0

我有一长串边缘 ID(大约 120 亿个),我愿意从我的 Titan 图(托管在 HBase 后端)中删除它们。

我怎样才能快速有效地做到这一点?

我尝试通过 Gremlin 去除边缘,但这对于那么多边缘来说太慢了。

是否可以直接在 HBase 上执行 Delete 命令?我该怎么做?(如何组装要删除的密钥?)

谢谢

4

1 回答 1

1

经过两天的研究,我想出了一个解决方案。

主要目的 - 给定一个非常大的字符串集合edgeIds,实现将它们从图中删除的逻辑 - 实现必须支持删除数十亿条边,因此它必须在内存和时间上高效。

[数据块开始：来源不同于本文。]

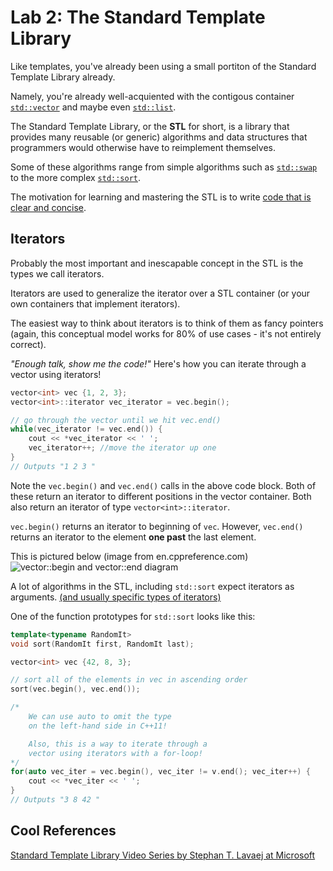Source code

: Lab 2: The Standard Template Library
===================================
[std-vector]:http://en.cppreference.com/w/cpp/container/vector "cppreference for std::vector"
[std-list]:http://en.cppreference.com/w/cpp/container/list "cppreference for std::list"
[std-swap]:http://en.cppreference.com/w/cpp/algorithm/swap "cppreference for std::swap"
[std-sort]:http://en.cppreference.com/w/cpp/algorithm/sort "cppreference for std::sort"
[STL-beautiful]:http://www.bfilipek.com/2014/12/top-5-beautiful-c-std-algorithms.html "Cool examples that showcase use of the STL"
[iterator-categories]:http://en.cppreference.com/w/cpp/iterator#Iterator_categories
[STL-video]:https://channel9.msdn.com/Series/C9-Lectures-Stephan-T-Lavavej-Standard-Template-Library-STL-/C9-Lectures-Introduction-to-STL-with-Stephan-T-Lavavej  "Lecture that introduces STL"

[Vec-iterator-Image]:http://upload.cppreference.com/mwiki/images/1/1b/range-begin-end.svg

Like templates, you've already been using a
small portiton of the Standard Template Library already.

Namely, you're already well-acquiented with the 
contigous container [`std::vector`][std-vector] and maybe even [`std::list`][std-list].

The Standard Template Library, or the **STL** for short, is
a library that provides many reusable (or generic) algorithms and data structures that programmers would otherwise have to reimplement themselves.

Some of these algorithms range from simple algorithms such
as [`std::swap`][std-swap] to the more complex [`std::sort`][std-sort].

The motivation for learning and mastering the STL is to write [code that is clear and concise][STL-beautiful].  

Iterators
---------
Probably the most important and inescapable concept in the
STL is the types we call iterators.

Iterators are used to generalize the iterator over a STL container (or your own containers that implement iterators). 

The easiest way to think about iterators is to think of them as fancy pointers (again, this conceptual model works for 80% of use cases - it's not entirely correct).

*"Enough talk, show me the code!"* Here's how you can iterate through a vector using iterators!
```cpp
vector<int> vec {1, 2, 3};
vector<int>::iterator vec_iterator = vec.begin();

// go through the vector until we hit vec.end()
while(vec_iterator != vec.end()) {
    cout << *vec_iterator << ' ';
    vec_iterator++; //move the iterator up one 
}
// Outputs "1 2 3 "
```
Note the `vec.begin()` and `vec.end()` calls in the above
code block. Both of these return an iterator to different
positions in the vector container. Both also return an
iterator of type `vector<int>::iterator`.

`vec.begin()` returns an iterator to beginning of `vec`. However, `vec.end()` returns an iterator to the element **one past** the last element.

This is pictured below (image from en.cppreference.com)
![vector::begin and vector::end diagram][Vec-iterator-Image]


A lot of algorithms in the STL, including `std::sort` 
expect iterators as arguments. [(and usually specific types of iterators)][iterator-categories]

One of the function prototypes for `std::sort` looks 
like this:
```cpp
template<typename RandomIt>
void sort(RandomIt first, RandomIt last);
```

```cpp
vector<int> vec {42, 8, 3};

// sort all of the elements in vec in ascending order
sort(vec.begin(), vec.end());

/*
    We can use auto to omit the type
    on the left-hand side in C++11!

    Also, this is a way to iterate through a 
    vector using iterators with a for-loop!
*/
for(auto vec_iter = vec.begin(), vec_iter != v.end(); vec_iter++) {
    cout << *vec_iter << ' ';
}
// Outputs "3 8 42 "
```

Cool References
---------------
[Standard Template Library Video Series by Stephan T. Lavaej at Microsoft][STL-video]
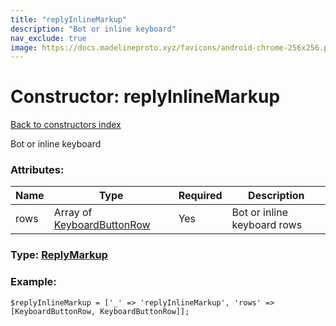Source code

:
 ```yaml
---
title: "replyInlineMarkup"
description: "Bot or inline keyboard"
nav_exclude: true
image: https://docs.madelineproto.xyz/favicons/android-chrome-256x256.png
---
```

# Constructor: replyInlineMarkup  
[Back to constructors index](/API_docs/constructors/index.html)



Bot or inline keyboard

### Attributes:

| Name     |    Type       | Required | Description |
|----------|---------------|----------|-------------|
|rows|Array of [KeyboardButtonRow](/API_docs/types/KeyboardButtonRow.html) | Yes|Bot or inline keyboard rows|



### Type: [ReplyMarkup](/API_docs/types/ReplyMarkup.html)


### Example:

```
$replyInlineMarkup = ['_' => 'replyInlineMarkup', 'rows' => [KeyboardButtonRow, KeyboardButtonRow]];
```  
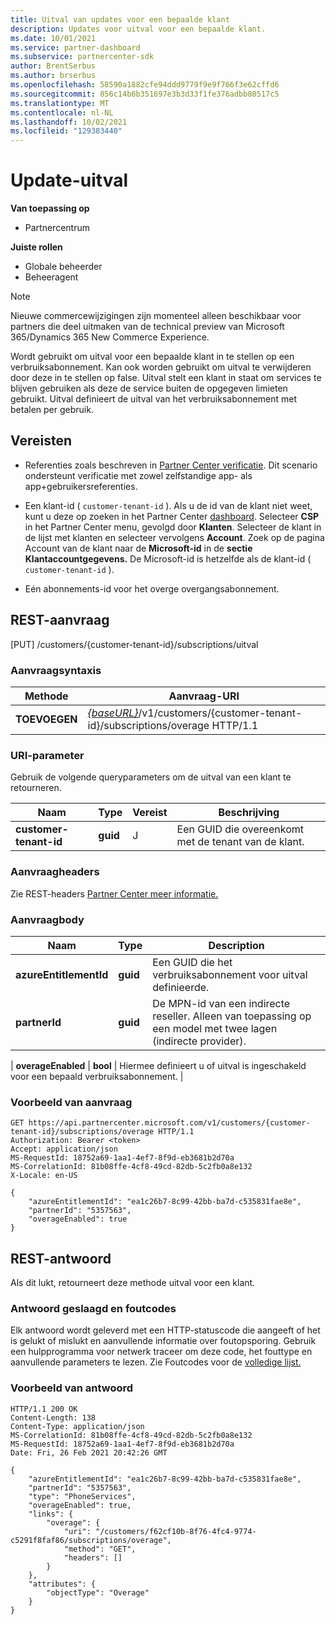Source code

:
 ```yaml
---
title: Uitval van updates voor een bepaalde klant
description: Updates voor uitval voor een bepaalde klant.
ms.date: 10/01/2021
ms.service: partner-dashboard
ms.subservice: partnercenter-sdk
author: BrentSerbus
ms.author: brserbus
ms.openlocfilehash: 58590a1882cfe94ddd9779f9e9f766f3e62cffd6
ms.sourcegitcommit: 856c14b6b351697e3b3d33f1fe376adbb80517c5
ms.translationtype: MT
ms.contentlocale: nl-NL
ms.lasthandoff: 10/02/2021
ms.locfileid: "129383440"
---
```

# <a name="update-overage"></a>Update-uitval

**Van toepassing op**

- Partnercentrum

**Juiste rollen**

- Globale beheerder
- Beheeragent

> [!Note] 
> Nieuwe commercewijzigingen zijn momenteel alleen beschikbaar voor partners die deel uitmaken van de technical preview van Microsoft 365/Dynamics 365 New Commerce Experience.

Wordt gebruikt om uitval voor een bepaalde klant in te stellen op een verbruiksabonnement. Kan ook worden gebruikt om uitval te verwijderen door deze in te stellen op false. Uitval stelt een klant in staat om services te blijven gebruiken als deze de service buiten de opgegeven limieten gebruikt. Uitval definieert de uitval van het verbruiksabonnement met betalen per gebruik.

## <a name="prerequisites"></a>Vereisten

- Referenties zoals beschreven in [Partner Center verificatie](partner-center-authentication.md). Dit scenario ondersteunt verificatie met zowel zelfstandige app- als app+gebruikersreferenties.

- Een klant-id ( `customer-tenant-id` ). Als u de id van de klant niet weet, kunt u deze op zoeken in het Partner Center [dashboard](https://partner.microsoft.com/dashboard). Selecteer **CSP** in het Partner Center menu, gevolgd door **Klanten**. Selecteer de klant in de lijst met klanten en selecteer vervolgens **Account**. Zoek op de pagina Account van de klant naar de **Microsoft-id** in de **sectie Klantaccountgegevens.** De Microsoft-id is hetzelfde als de klant-id ( `customer-tenant-id` ).

- Eén abonnements-id voor het overge overgangsabonnement.

## <a name="rest-request"></a>REST-aanvraag
[PUT] /customers/{customer-tenant-id}/subscriptions/uitval
### <a name="request-syntax"></a>Aanvraagsyntaxis

| Methode   | Aanvraag-URI                                                                                                                         |
|----------|-------------------------------------------------------------------------------------------------------------------------------------|
| **TOEVOEGEN**  | [*{baseURL}*](partner-center-rest-urls.md)/v1/customers/{customer-tenant-id}/subscriptions/overage HTTP/1.1 |

### <a name="uri-parameter"></a>URI-parameter

Gebruik de volgende queryparameters om de uitval van een klant te retourneren.

| Naam                    | Type     | Vereist | Beschrijving                                       |
|-------------------------|----------|----------|---------------------------------------------------|
| **customer-tenant-id**  | **guid** | J        | Een GUID die overeenkomt met de tenant van de klant.             |

### <a name="request-headers"></a>Aanvraagheaders

Zie REST-headers [Partner Center meer informatie.](headers.md)

### <a name="request-body"></a>Aanvraagbody


| Naam                    | Type     | Description                                       |
|-------------------------|----------|---------------------------------------------------|
| **azureEntitlementId**  | **guid** | Een GUID die het verbruiksabonnement voor uitval definieerde.             |
| **partnerId**  | **guid** | De MPN-id van een indirecte reseller. Alleen van toepassing op een model met twee lagen (indirecte provider).            |

| **overageEnabled**   |  **bool** | Hiermee definieert u of uitval is ingeschakeld voor een bepaald verbruiksabonnement.             |


### <a name="request-example"></a>Voorbeeld van aanvraag

```http
GET https://api.partnercenter.microsoft.com/v1/customers/{customer-tenant-id}/subscriptions/overage HTTP/1.1
Authorization: Bearer <token>
Accept: application/json
MS-RequestId: 18752a69-1aa1-4ef7-8f9d-eb3681b2d70a
MS-CorrelationId: 81b08ffe-4cf8-49cd-82db-5c2fb0a8e132
X-Locale: en-US

{
    "azureEntitlementId": "ea1c26b7-8c99-42bb-ba7d-c535831fae8e",
    "partnerId": "5357563",
    "overageEnabled": true
}

```

## <a name="rest-response"></a>REST-antwoord

Als dit lukt, retourneert deze methode uitval voor een klant.

### <a name="response-success-and-error-codes"></a>Antwoord geslaagd en foutcodes

Elk antwoord wordt geleverd met een HTTP-statuscode die aangeeft of het is gelukt of mislukt en aanvullende informatie over foutopsporing. Gebruik een hulpprogramma voor netwerk traceer om deze code, het fouttype en aanvullende parameters te lezen. Zie Foutcodes voor de [volledige lijst.](error-codes.md)

### <a name="response-example"></a>Voorbeeld van antwoord

```http
HTTP/1.1 200 OK
Content-Length: 138
Content-Type: application/json
MS-CorrelationId: 81b08ffe-4cf8-49cd-82db-5c2fb0a8e132
MS-RequestId: 18752a69-1aa1-4ef7-8f9d-eb3681b2d70a
Date: Fri, 26 Feb 2021 20:42:26 GMT

{
    "azureEntitlementId": "ea1c26b7-8c99-42bb-ba7d-c535831fae8e",
    "partnerId": "5357563",
    "type": "PhoneServices",
    "overageEnabled": true,
    "links": {
        "overage": {
            "uri": "/customers/f62cf10b-8f76-4fc4-9774-c5291f8faf86/subscriptions/overage",
            "method": "GET",
            "headers": []
        }
    },
    "attributes": {
        "objectType": "Overage"
    }
}
```
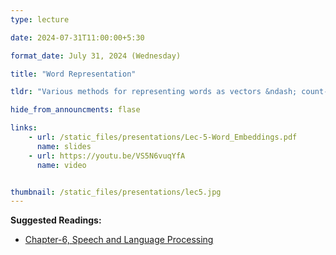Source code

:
 ```yaml
---
type: lecture

date: 2024-07-31T11:00:00+5:30

format_date: July 31, 2024 (Wednesday)

title: "Word Representation"

tldr: "Various methods for representing words as vectors &ndash; count-based methods, methods for learning embeddings (Word2vec)."

hide_from_announcments: flase

links: 
    - url: /static_files/presentations/Lec-5-Word_Embeddings.pdf
      name: slides
    - url: https://youtu.be/VS5N6vuqYfA
      name: video


thumbnail: /static_files/presentations/lec5.jpg
---
```


<!-- Other additional contents using markdown -->
**Suggested Readings:**
- [Chapter-6, Speech and Language Processing](https://web.stanford.edu/~jurafsky/slp3/6.pdf)


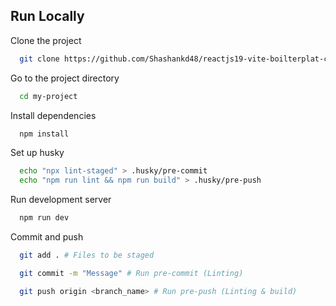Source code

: 
## Run Locally

Clone the project

```bash
  git clone https://github.com/Shashankd48/reactjs19-vite-boilterplat-code.git
```

Go to the project directory

```bash
  cd my-project
```

Install dependencies

```bash
  npm install
```

Set up husky

```bash
  echo "npx lint-staged" > .husky/pre-commit
  echo "npm run lint && npm run build" > .husky/pre-push
```

Run development server

```bash
  npm run dev
```

Commit and push

```bash
  git add . # Files to be staged

  git commit -m "Message" # Run pre-commit (Linting)

  git push origin <branch_name> # Run pre-push (Linting & build)
```

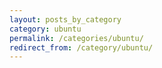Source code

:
 ```yaml
---
layout: posts_by_category
category: ubuntu
permalink: /categories/ubuntu/
redirect_from: /category/ubuntu/
---
```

直接使用 Titan 是不合格的,因为 Titan 执行了许多多余的不必要的实例化——通常,我们不想加载边缘,我们只想从 HBase 中删除它们。

/**
 * Deletes the given edge IDs, by splitting it to chunks of 100,000
 * @param edgeIds Collection of edge IDs to delete
 * @throws IOException
 */
public static void deleteEdges(Iterator<String> edgeIds) throws IOException {
    IDManager idManager = new IDManager(NumberUtil.getPowerOf2(GraphDatabaseConfiguration.CLUSTER_MAX_PARTITIONS.getDefaultValue()));
    byte[] columnFamilyName = "e".getBytes(); // 'e' is your edgestore column-family name
    long deletionTimestamp =  System.currentTimeMillis();
    int chunkSize = 100000; // Will contact HBase only once per 100,000 records two deletes (=> 50,000 edges, since each edge is removed one time as IN and one time as OUT)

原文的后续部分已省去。